━━━━━ Data

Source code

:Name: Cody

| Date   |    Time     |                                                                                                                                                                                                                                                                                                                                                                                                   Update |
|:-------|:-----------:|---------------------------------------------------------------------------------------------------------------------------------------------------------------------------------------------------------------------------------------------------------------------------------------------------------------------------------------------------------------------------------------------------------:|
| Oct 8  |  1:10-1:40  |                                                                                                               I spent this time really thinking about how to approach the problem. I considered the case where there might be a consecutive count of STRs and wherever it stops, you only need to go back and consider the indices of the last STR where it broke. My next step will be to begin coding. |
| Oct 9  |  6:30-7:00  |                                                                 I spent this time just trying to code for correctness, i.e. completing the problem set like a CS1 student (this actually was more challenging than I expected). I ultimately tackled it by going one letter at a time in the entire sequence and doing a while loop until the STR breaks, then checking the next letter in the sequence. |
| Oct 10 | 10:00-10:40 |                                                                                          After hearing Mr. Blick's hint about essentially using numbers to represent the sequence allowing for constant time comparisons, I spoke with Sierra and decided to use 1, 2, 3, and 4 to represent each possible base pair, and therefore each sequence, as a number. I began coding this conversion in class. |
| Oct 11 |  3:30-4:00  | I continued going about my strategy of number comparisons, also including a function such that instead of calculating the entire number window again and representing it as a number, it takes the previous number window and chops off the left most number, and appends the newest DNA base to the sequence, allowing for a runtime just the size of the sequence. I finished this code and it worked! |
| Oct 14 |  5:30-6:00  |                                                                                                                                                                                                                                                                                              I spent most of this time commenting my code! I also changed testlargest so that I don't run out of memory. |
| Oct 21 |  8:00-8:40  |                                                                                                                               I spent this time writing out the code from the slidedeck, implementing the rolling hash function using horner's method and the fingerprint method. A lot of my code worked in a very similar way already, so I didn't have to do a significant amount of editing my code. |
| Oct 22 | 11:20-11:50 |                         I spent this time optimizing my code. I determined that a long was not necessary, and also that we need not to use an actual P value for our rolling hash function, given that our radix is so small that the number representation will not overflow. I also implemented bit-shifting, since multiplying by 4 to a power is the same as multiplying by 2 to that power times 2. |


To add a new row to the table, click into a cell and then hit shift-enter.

━━━━━━━━━━

■ **Your goal**:
Write the listing out again so that nothing in it differs from the original.

■ **Answer to the exercise**:
Source code

:Name: Cody

| Date   |    Time     |                                                                                                                                                                                                                                                                                                                                                                                                   Update |
|:-------|:-----------:|---------------------------------------------------------------------------------------------------------------------------------------------------------------------------------------------------------------------------------------------------------------------------------------------------------------------------------------------------------------------------------------------------------:|
| Oct 8  |  1:10-1:40  |                                                                                                               I spent this time really thinking about how to approach the problem. I considered the case where there might be a consecutive count of STRs and wherever it stops, you only need to go back and consider the indices of the last STR where it broke. My next step will be to begin coding. |
| Oct 9  |  6:30-7:00  |                                                                 I spent this time just trying to code for correctness, i.e. completing the problem set like a CS1 student (this actually was more challenging than I expected). I ultimately tackled it by going one letter at a time in the entire sequence and doing a while loop until the STR breaks, then checking the next letter in the sequence. |
| Oct 10 | 10:00-10:40 |                                                                                          After hearing Mr. Blick's hint about essentially using numbers to represent the sequence allowing for constant time comparisons, I spoke with Sierra and decided to use 1, 2, 3, and 4 to represent each possible base pair, and therefore each sequence, as a number. I began coding this conversion in class. |
| Oct 11 |  3:30-4:00  | I continued going about my strategy of number comparisons, also including a function such that instead of calculating the entire number window again and representing it as a number, it takes the previous number window and chops off the left most number, and appends the newest DNA base to the sequence, allowing for a runtime just the size of the sequence. I finished this code and it worked! |
| Oct 14 |  5:30-6:00  |                                                                                                                                                                                                                                                                                              I spent most of this time commenting my code! I also changed testlargest so that I don't run out of memory. |
| Oct 21 |  8:00-8:40  |                                                                                                                               I spent this time writing out the code from the slidedeck, implementing the rolling hash function using horner's method and the fingerprint method. A lot of my code worked in a very similar way already, so I didn't have to do a significant amount of editing my code. |
| Oct 22 | 11:20-11:50 |                         I spent this time optimizing my code. I determined that a long was not necessary, and also that we need not to use an actual P value for our rolling hash function, given that our radix is so small that the number representation will not overflow. I also implemented bit-shifting, since multiplying by 4 to a power is the same as multiplying by 2 to that power times 2. |


To add a new row to the table, click into a cell and then hit shift-enter.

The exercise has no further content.